> RECORDS FOR THIS EXERCISE:
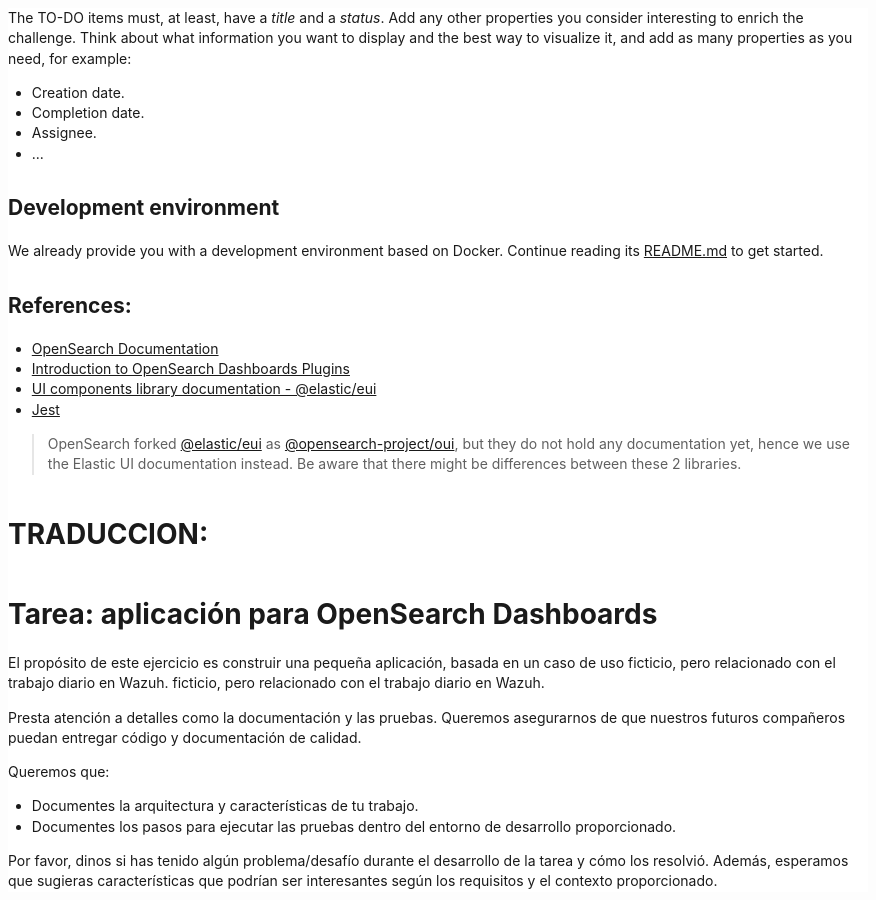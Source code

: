 The TO-DO items must, at least, have a _title_ and a _status_. Add any other properties
you consider interesting to enrich the challenge. Think about what information you want
to display and the best way to visualize it, and add as many properties as you need, for
example:

-   Creation date.
-   Completion date.
-   Assignee.
-   ...

## Development environment

We already provide you with a development environment based on Docker. Continue reading
its [README.md](./dev_environment/README.md) to get started.

## References:

-   [OpenSearch Documentation](https://opensearch.org/docs/2.4)
-   [Introduction to OpenSearch Dashboards Plugins](https://opensearch.org/blog/dashboards-plugins-intro)
-   [UI components library documentation - @elastic/eui](https://eui.elastic.co/v34.6.0)
-   [Jest](https://jestjs.io)

> OpenSearch forked [@elastic/eui](https://github.com/elastic/eui) as
> [@opensearch-project/oui](https://github.com/opensearch-project/oui), but they do not
> hold any documentation yet, hence we use the Elastic UI documentation instead. Be aware
> that there might be differences between these 2 libraries.





# TRADUCCION:



# Tarea: aplicación para OpenSearch Dashboards

El propósito de este ejercicio es construir una pequeña aplicación, basada en un caso de uso ficticio, pero relacionado con el trabajo diario en Wazuh.
ficticio, pero relacionado con el trabajo diario en Wazuh.

Presta atención a detalles como la documentación y las pruebas. Queremos asegurarnos de que nuestros futuros
compañeros puedan entregar código y documentación de calidad.

Queremos que:

- Documentes la arquitectura y características de tu trabajo.
- Documentes los pasos para ejecutar las pruebas dentro del entorno de desarrollo proporcionado.

Por favor, dinos si has tenido algún problema/desafío durante el desarrollo de la tarea
y cómo los resolvió. Además, esperamos que sugieras características que podrían ser
interesantes según los requisitos y el contexto proporcionado.
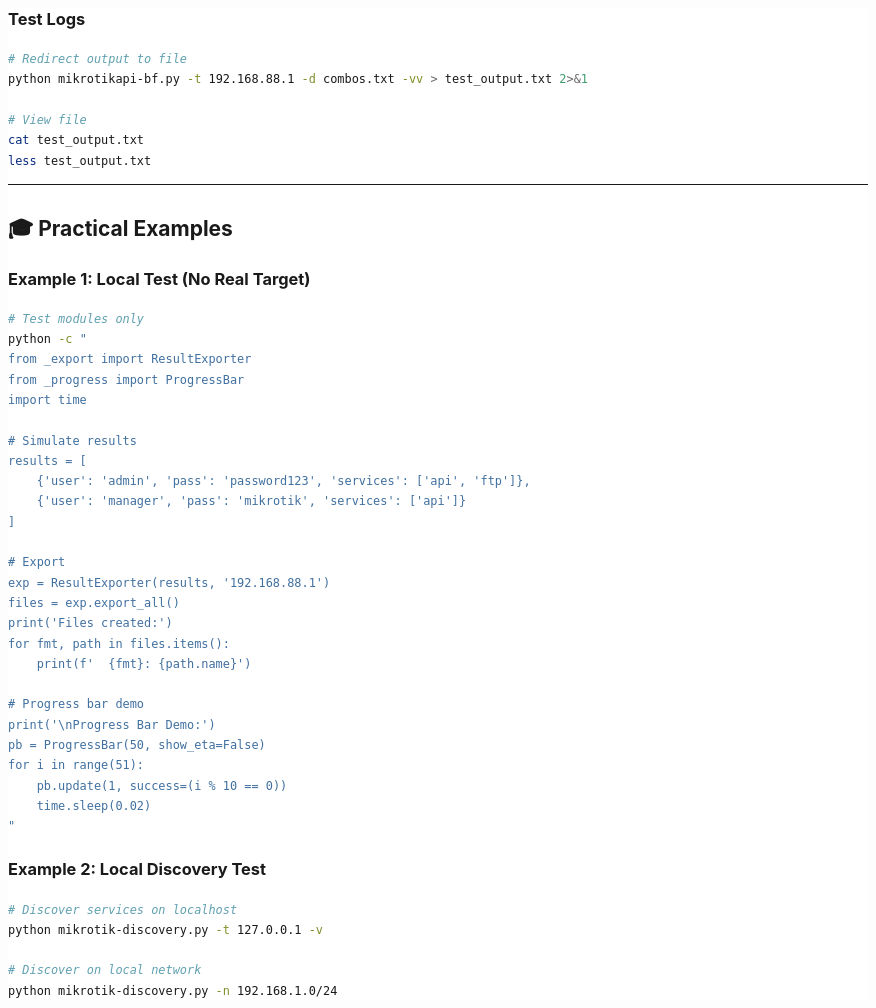### Test Logs
```bash
# Redirect output to file
python mikrotikapi-bf.py -t 192.168.88.1 -d combos.txt -vv > test_output.txt 2>&1

# View file
cat test_output.txt
less test_output.txt
```

---

## 🎓 Practical Examples

### Example 1: Local Test (No Real Target)
```bash
# Test modules only
python -c "
from _export import ResultExporter
from _progress import ProgressBar
import time

# Simulate results
results = [
    {'user': 'admin', 'pass': 'password123', 'services': ['api', 'ftp']},
    {'user': 'manager', 'pass': 'mikrotik', 'services': ['api']}
]

# Export
exp = ResultExporter(results, '192.168.88.1')
files = exp.export_all()
print('Files created:')
for fmt, path in files.items():
    print(f'  {fmt}: {path.name}')

# Progress bar demo
print('\nProgress Bar Demo:')
pb = ProgressBar(50, show_eta=False)
for i in range(51):
    pb.update(1, success=(i % 10 == 0))
    time.sleep(0.02)
"
```

### Example 2: Local Discovery Test
```bash
# Discover services on localhost
python mikrotik-discovery.py -t 127.0.0.1 -v

# Discover on local network
python mikrotik-discovery.py -n 192.168.1.0/24
```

> TO DO:
Only the lines from the first line of the entries through the line containing "Presta atención a" should be output, exactly as they are, without pictures.

> TASK OUTPUT:
Source code

: The TO-DO items must, at least, have a _title_ and a _status_. Add any other properties
you consider interesting to enrich the challenge. Think about what information you want
to display and the best way to visualize it, and add as many properties as you need, for
example:

-   Creation date.
-   Completion date.
-   Assignee.
-   ...

## Development environment

We already provide you with a development environment based on Docker. Continue reading
its [README.md](./dev_environment/README.md) to get started.

## References:

-   [OpenSearch Documentation](https://opensearch.org/docs/2.4)
-   [Introduction to OpenSearch Dashboards Plugins](https://opensearch.org/blog/dashboards-plugins-intro)
-   [UI components library documentation - @elastic/eui](https://eui.elastic.co/v34.6.0)
-   [Jest](https://jestjs.io)

> OpenSearch forked [@elastic/eui](https://github.com/elastic/eui) as
> [@opensearch-project/oui](https://github.com/opensearch-project/oui), but they do not
> hold any documentation yet, hence we use the Elastic UI documentation instead. Be aware
> that there might be differences between these 2 libraries.





# TRADUCCION:



# Tarea: aplicación para OpenSearch Dashboards

El propósito de este ejercicio es construir una pequeña aplicación, basada en un caso de uso ficticio, pero relacionado con el trabajo diario en Wazuh.
ficticio, pero relacionado con el trabajo diario en Wazuh.

Presta atención a detalles como la documentación y las pruebas. Queremos asegurarnos de que nuestros futuros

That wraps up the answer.